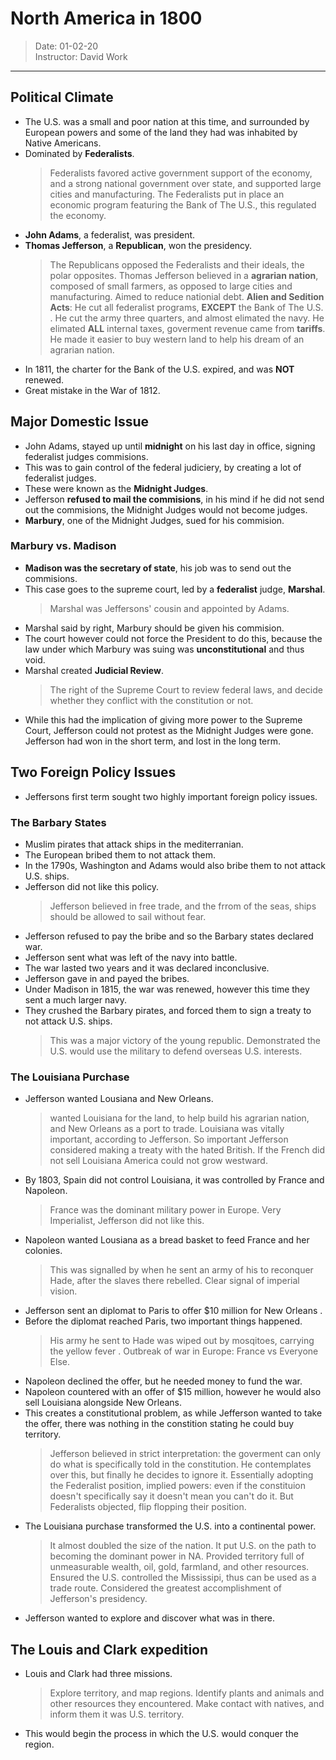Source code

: # North America in 1800
   > Date: 01-02-20  
   > Instructor: David Work
---   

## Political Climate
   * The U.S. was a small and poor nation at this time, and surrounded by European powers and some of the land they had was inhabited by Native Americans.
   * Dominated by **Federalists**.
      > Federalists favored active government support of the economy, and a strong national government over state, and supported large cities and manufacturing.
       The Federalists put in place an economic program featuring the Bank of The U.S., this regulated the economy.
   * **John Adams**, a federalist, was president.
   * **Thomas Jefferson**, a **Republican**, won the presidency.
      > The Republicans opposed the Federalists and their ideals, the polar opposites.
       Thomas Jefferson believed in a **agrarian nation**, composed of small farmers, as opposed to large cities and manufacturing.
       Aimed to reduce nationial debt.
       **Alien and Sedition Acts**: He cut all federalist programs, **EXCEPT** the Bank of The U.S. .
       He cut the army three quarters, and almost elimated the navy.
       He elimated **ALL** internal taxes, goverment revenue came from **tariffs**.
       He made it easier to buy western land to help his dream of an agrarian nation.
   * In 1811, the charter for the Bank of the U.S. expired, and was **NOT** renewed.
   * Great mistake in the War of 1812.
   
## Major Domestic Issue
   * John Adams, stayed up until **midnight** on his last day in office, signing federalist judges commisions.
   * This was to gain control of the federal judiciery, by creating a lot of federalist judges.
   * These were known as the **Midnight Judges**.
   * Jefferson **refused to mail the commisions**, in his mind if he did not send out the commisions, the Midnight Judges would not become judges.
   * **Marbury**, one of the Midnight Judges, sued for his commision.
   
### Marbury vs. Madison
   * **Madison was the secretary of state**, his job was to send out the commisions.
   * This case goes to the supreme court, led by a **federalist** judge, **Marshal**.
     > Marshal was Jeffersons' cousin and appointed by Adams.
   * Marshal said by right, Marbury should be given his commision.
   * The court however could not force the President to do this, because the law under which Marbury was suing was **unconstitutional** and thus void.
   * Marshal created **Judicial Review**.
      > The right of the Supreme Court to review federal laws, and decide whether they conflict with the constitution or not.
   * While this had the implication of giving more power to the Supreme Court, Jefferson could not protest as the Midnight Judges were gone. Jefferson had won in the short term, and lost in the long term.
   
## Two Foreign Policy Issues
   * Jeffersons first term sought two highly important foreign policy issues.
   
### The Barbary States
   * Muslim pirates that attack ships in the mediterranian.
   * The European bribed them to not attack them.
   * In the 1790s, Washington and Adams would also bribe them to not attack U.S. ships.
   * Jefferson did not like this policy.
      > Jefferson believed in free trade, and the frrom of the seas, ships should be allowed to sail without fear.
   * Jefferson refused to pay the bribe and so the Barbary states declared war.
   * Jefferson sent what was left of the navy into battle.
   * The war lasted two years and it was declared inconclusive.
   * Jefferson gave in and payed the bribes.
   * Under Madison in 1815, the war was renewed, however this time they sent a much larger navy.
   * They crushed the Barbary pirates, and forced them to sign a treaty to not attack U.S. ships.
      > This was a major victory of the young republic.
       Demonstrated the U.S. would use the military to defend overseas U.S. interests.
   
### The Louisiana Purchase
   * Jefferson wanted Lousiana and New Orleans.
      > wanted Louisiana for the land, to help build his agrarian nation, and New Orleans as a port to trade.
       Louisiana was vitally important, according to Jefferson.
       So important Jefferson considered making a treaty with the hated British.
       If the French did not sell Louisiana America could not grow westward.
   * By 1803, Spain did not control Louisiana, it was controlled by France and Napoleon.
      > France was the dominant military power in Europe.
       Very Imperialist, Jefferson did not like this.
   * Napoleon wanted Lousiana as a bread basket to feed France and her colonies.
      > This was signalled by when he sent an army of his to reconquer Hade, after the slaves there rebelled.
       Clear signal of imperial vision.
   * Jefferson sent an diplomat to Paris to offer $10 million for New Orleans .
   * Before the diplomat reached Paris, two important things happened.
      > His army he sent to Hade was wiped out by mosqitoes, carrying the yellow fever .
       Outbreak of war in Europe: France vs Everyone Else.
   * Napoleon declined the offer, but he needed money to fund the war.
   * Napoleon countered with an offer of $15 million, however he would also sell Louisiana alongside New Orleans.
   * This creates a constitutional problem, as while Jefferson wanted to take the offer, there was nothing in the constition stating he could buy territory.
      > Jefferson believed in strict interpretation: the goverment can only do what is specifically told in the constitution.
       He contemplates over this, but finally he decides to ignore it.
       Essentially adopting the Federalist position, implied powers: even if the constituion doesn't specifically say it doesn't mean you can't do it.
       But Federalists objected, flip flopping their position.
   * The Louisiana purchase transformed the U.S. into a continental power.
      > It almost doubled the size of the nation.
       It put U.S. on the path to becoming the dominant power in NA.
       Provided territory full of unmeasurable wealth, oil, gold, farmland, and other resources.
       Ensured the U.S. controlled the Mississipi, thus can be used as a trade route.
       Considered the greatest accomplishment of Jefferson's presidency.
   * Jefferson wanted to explore and discover what was in there.
   
## The Louis and Clark expedition
   * Louis and Clark had three missions.
      > Explore territory, and map regions.
       Identify plants and animals and other resources they encountered.
       Make contact with natives, and inform them it was U.S. territory.
   * This would begin the process in which the U.S. would conquer the region.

^^^^

• [EXERCISE DESCRIPTION]: Your answer must be one number: how many lines of the entries hold the string "offer".

• [EXERCISE RESULT]: 4